Oh yeah, Josh and I spent a day in Vancouver recently and a comprehensive review is on its way. It was awesome aside from a confusion about what "debit" means. More to come.
British Columbia's Okanagan Valley is perhaps the most up-and-coming wine growing region in the world. Sharing many latitudes with other wine-growing countries, a similar terroir as many Eastern Washington AVAs, and a pocket climate perfect for growing healthy vines has brought wine makers to British Columbia in droves. To date, approximately 95 wineries are operating throughout British Columbia and they're going everything from Chardonnay to Syrah. Our friends at Avalon Wine have much more information on the region if you're interested.

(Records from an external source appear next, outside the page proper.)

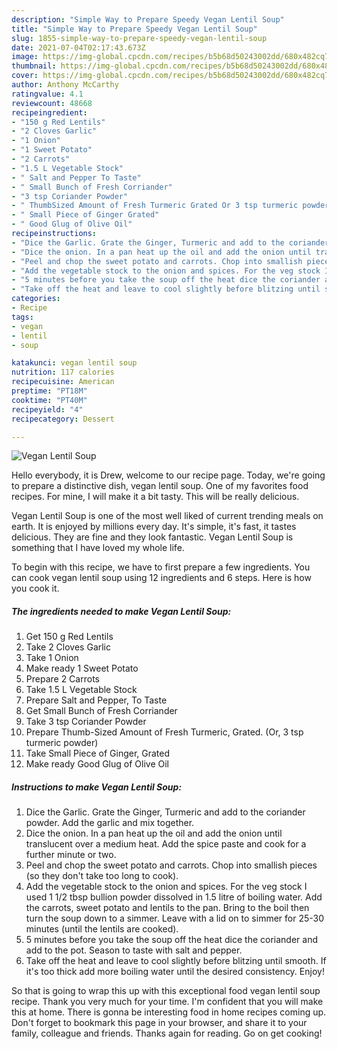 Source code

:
 ```yaml
---
description: "Simple Way to Prepare Speedy Vegan Lentil Soup"
title: "Simple Way to Prepare Speedy Vegan Lentil Soup"
slug: 1855-simple-way-to-prepare-speedy-vegan-lentil-soup
date: 2021-07-04T02:17:43.673Z
image: https://img-global.cpcdn.com/recipes/b5b68d50243002dd/680x482cq70/vegan-lentil-soup-recipe-main-photo.jpg
thumbnail: https://img-global.cpcdn.com/recipes/b5b68d50243002dd/680x482cq70/vegan-lentil-soup-recipe-main-photo.jpg
cover: https://img-global.cpcdn.com/recipes/b5b68d50243002dd/680x482cq70/vegan-lentil-soup-recipe-main-photo.jpg
author: Anthony McCarthy
ratingvalue: 4.1
reviewcount: 48668
recipeingredient:
- "150 g Red Lentils"
- "2 Cloves Garlic"
- "1 Onion"
- "1 Sweet Potato"
- "2 Carrots"
- "1.5 L Vegetable Stock"
- " Salt and Pepper To Taste"
- " Small Bunch of Fresh Corriander"
- "3 tsp Coriander Powder"
- " ThumbSized Amount of Fresh Turmeric Grated Or 3 tsp turmeric powder"
- " Small Piece of Ginger Grated"
- " Good Glug of Olive Oil"
recipeinstructions:
- "Dice the Garlic. Grate the Ginger, Turmeric and add to the coriander powder. Add the garlic and mix together."
- "Dice the onion. In a pan heat up the oil and add the onion until translucent over a medium heat. Add the spice paste and cook for a further minute or two."
- "Peel and chop the sweet potato and carrots. Chop into smallish pieces (so they don&#39;t take too long to cook)."
- "Add the vegetable stock to the onion and spices. For the veg stock I used 1 1/2 tbsp bullion powder dissolved in 1.5 litre of boiling water. Add the carrots, sweet potato and lentils to the pan. Bring to the boil then turn the soup down to a simmer. Leave with a lid on to simmer for 25-30 minutes (until the lentils are cooked)."
- "5 minutes before you take the soup off the heat dice the coriander and add to the pot. Season to taste with salt and pepper."
- "Take off the heat and leave to cool slightly before blitzing until smooth. If it&#39;s too thick add more boiling water until the desired consistency. Enjoy!"
categories:
- Recipe
tags:
- vegan
- lentil
- soup

katakunci: vegan lentil soup 
nutrition: 117 calories
recipecuisine: American
preptime: "PT18M"
cooktime: "PT40M"
recipeyield: "4"
recipecategory: Dessert

---
```



![Vegan Lentil Soup](https://img-global.cpcdn.com/recipes/b5b68d50243002dd/680x482cq70/vegan-lentil-soup-recipe-main-photo.jpg)

Hello everybody, it is Drew, welcome to our recipe page. Today, we're going to prepare a distinctive dish, vegan lentil soup. One of my favorites food recipes. For mine, I will make it a bit tasty. This will be really delicious.

Vegan Lentil Soup is one of the most well liked of current trending meals on earth. It is enjoyed by millions every day. It's simple, it's fast, it tastes delicious. They are fine and they look fantastic. Vegan Lentil Soup is something that I have loved my whole life.




To begin with this recipe, we have to first prepare a few ingredients. You can cook vegan lentil soup using 12 ingredients and 6 steps. Here is how you cook it.

<!--inarticleads1-->

##### The ingredients needed to make Vegan Lentil Soup:

1. Get 150 g Red Lentils
1. Take 2 Cloves Garlic
1. Take 1 Onion
1. Make ready 1 Sweet Potato
1. Prepare 2 Carrots
1. Take 1.5 L Vegetable Stock
1. Prepare  Salt and Pepper, To Taste
1. Get  Small Bunch of Fresh Corriander
1. Take 3 tsp Coriander Powder
1. Prepare  Thumb-Sized Amount of Fresh Turmeric, Grated. (Or, 3 tsp turmeric powder)
1. Take  Small Piece of Ginger, Grated
1. Make ready  Good Glug of Olive Oil




<!--inarticleads2-->

##### Instructions to make Vegan Lentil Soup:

1. Dice the Garlic. Grate the Ginger, Turmeric and add to the coriander powder. Add the garlic and mix together.
1. Dice the onion. In a pan heat up the oil and add the onion until translucent over a medium heat. Add the spice paste and cook for a further minute or two.
1. Peel and chop the sweet potato and carrots. Chop into smallish pieces (so they don&#39;t take too long to cook).
1. Add the vegetable stock to the onion and spices. For the veg stock I used 1 1/2 tbsp bullion powder dissolved in 1.5 litre of boiling water. Add the carrots, sweet potato and lentils to the pan. Bring to the boil then turn the soup down to a simmer. Leave with a lid on to simmer for 25-30 minutes (until the lentils are cooked).
1. 5 minutes before you take the soup off the heat dice the coriander and add to the pot. Season to taste with salt and pepper.
1. Take off the heat and leave to cool slightly before blitzing until smooth. If it&#39;s too thick add more boiling water until the desired consistency. Enjoy!




So that is going to wrap this up with this exceptional food vegan lentil soup recipe. Thank you very much for your time. I'm confident that you will make this at home. There is gonna be interesting food in home recipes coming up. Don't forget to bookmark this page in your browser, and share it to your family, colleague and friends. Thanks again for reading. Go on get cooking!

Admittedly, I knew almost nothing about Canadian wine prior to perusing one of BC's finest bottle shops. Based on personal preference and bottle description alone, I came across a bottle of Jackson Triggs Silver Series Sauvignon Blanc. I'm always eager to find a good Sauvignon Blanc and a ballsy description like this had me hooked:
Jackson-Triggs is a name you know. It’s a name your friends know. It’s a name that stands for our commitment to crafting the perfect wine for any occasion. And our attention to detail shows. We are Canada’s most awarded winery and have been named “Best Canadian Winery” an unprecedented number of times in both international and domestic competitions. You can feel proud when you serve Jackson-Triggs knowing that no matter the varietal, vintage, or region, you’ll be pouring a premium wine that pairs well with any moment, large or small.I didn't know the name, but I also didn't know what a flashing green traffic light meant. This was a time when my American ignorance was going to result in sinking or swimming, so I picked it up and brought it home with me for future consumption.
Said future consumption happened three days later as Alyssa and I decided to make a fennel-inspired macaroni and cheese dish served with grilled sweet Italian chicken sausage. I couldn't think of a better dish to pop a bottle of good white wine with, so we screwed the cap off of this bad boy and took some notes.
This Sauvignon Blanc holds up literally to its name as it pours a very light hue. A lightly sweet aroma is immediately noticeable with what I picked up as hues of melon and green apple. Jackson Triggs' tasting notes are a bit different than what I picked up, but you can decide for yourself. Upon first sip, I was very surprised as the mouthfeel is incredibly smooth and covers your whole palate. You're not at all met with an initial tanginess as you are with some whites and the feeling allows you to taste the entire wine without having put put forth any effort. The taste itself is similar to what you get off the nose, but a bit more floral and toned down in the green apple department. Alyssa was even on board with this one after commenting, "I normally don't like whites, but I really like this one. Very refreshing" That's quite an endorsement!
All in all, this is a solid Sauvignon Blanc that should appease almost any wine fan. I don't foresee it redefining what the world sees as a quintessential Sauvignon Blanc, but I definitely see itself carving out a large segment of the mid-range white wine market. If you're looking for a solid Sauvignon Blanc at a moderate price, you can't go wrong with this one. Kudos, Okanagan Valley.